* [What is being asked]: An exact reproduction of the listing, minus the pictures, is the required output.

::::::

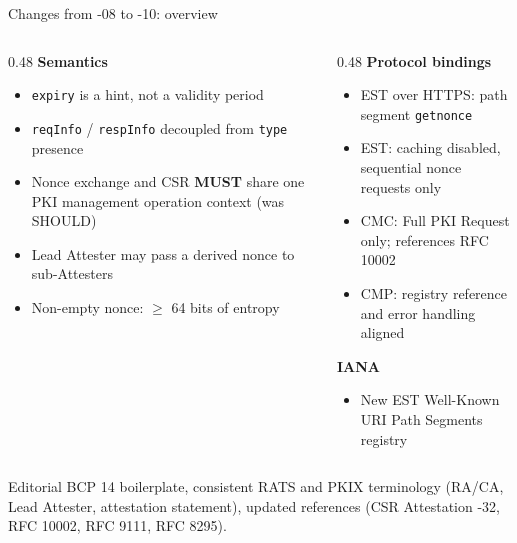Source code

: \documentclass[aspectratio=169,10pt]{beamer}
\begin{document}
\begin{frame}{Changes from -08 to -10: overview}
  \small
  \begin{columns}[T,onlytextwidth]
    \begin{column}{0.48\textwidth}
      \textbf{\color{ietfblue}Semantics}
      \begin{itemize}
        \item \texttt{expiry} is a hint, not a validity period
        \item \texttt{reqInfo} / \texttt{respInfo} decoupled from \texttt{type} presence
        \item Nonce exchange and CSR \textbf{MUST} share one PKI management
              operation context (was SHOULD)
        \item Lead Attester may pass a derived nonce to sub-Attesters
        \item Non-empty nonce: $\geq$ 64 bits of entropy
      \end{itemize}
    \end{column}
    \begin{column}{0.48\textwidth}
      \textbf{\color{ietfblue}Protocol bindings}
      \begin{itemize}
        \item EST over HTTPS: path segment \texttt{getnonce}
        \item EST: caching disabled, sequential nonce requests only
        \item CMC: Full PKI Request only; references RFC 10002
        \item CMP: registry reference and error handling aligned
      \end{itemize}
      \vspace{0.15cm}
      \textbf{\color{ietfblue}IANA}
      \begin{itemize}
        \item New EST Well-Known URI Path Segments registry
      \end{itemize}
    \end{column}
  \end{columns}
  \vspace{0.1cm}
  \begin{block}{Editorial}
    BCP 14 boilerplate, consistent RATS and PKIX terminology
    (RA/CA, Lead Attester, attestation statement), updated references
    (CSR Attestation -32, RFC 10002, RFC 9111, RFC 8295).
  \end{block}
\end{frame}
\end{document}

::::::

* [Exercise answer]:
Source code

: \documentclass[aspectratio=169,10pt]{beamer}
\begin{document}
\begin{frame}{Changes from -08 to -10: overview}
  \small
  \begin{columns}[T,onlytextwidth]
    \begin{column}{0.48\textwidth}
      \textbf{\color{ietfblue}Semantics}
      \begin{itemize}
        \item \texttt{expiry} is a hint, not a validity period
        \item \texttt{reqInfo} / \texttt{respInfo} decoupled from \texttt{type} presence
        \item Nonce exchange and CSR \textbf{MUST} share one PKI management
              operation context (was SHOULD)
        \item Lead Attester may pass a derived nonce to sub-Attesters
        \item Non-empty nonce: $\geq$ 64 bits of entropy
      \end{itemize}
    \end{column}
    \begin{column}{0.48\textwidth}
      \textbf{\color{ietfblue}Protocol bindings}
      \begin{itemize}
        \item EST over HTTPS: path segment \texttt{getnonce}
        \item EST: caching disabled, sequential nonce requests only
        \item CMC: Full PKI Request only; references RFC 10002
        \item CMP: registry reference and error handling aligned
      \end{itemize}
      \vspace{0.15cm}
      \textbf{\color{ietfblue}IANA}
      \begin{itemize}
        \item New EST Well-Known URI Path Segments registry
      \end{itemize}
    \end{column}
  \end{columns}
  \vspace{0.1cm}
  \begin{block}{Editorial}
    BCP 14 boilerplate, consistent RATS and PKIX terminology
    (RA/CA, Lead Attester, attestation statement), updated references
    (CSR Attestation -32, RFC 10002, RFC 9111, RFC 8295).
  \end{block}
\end{frame}
\end{document}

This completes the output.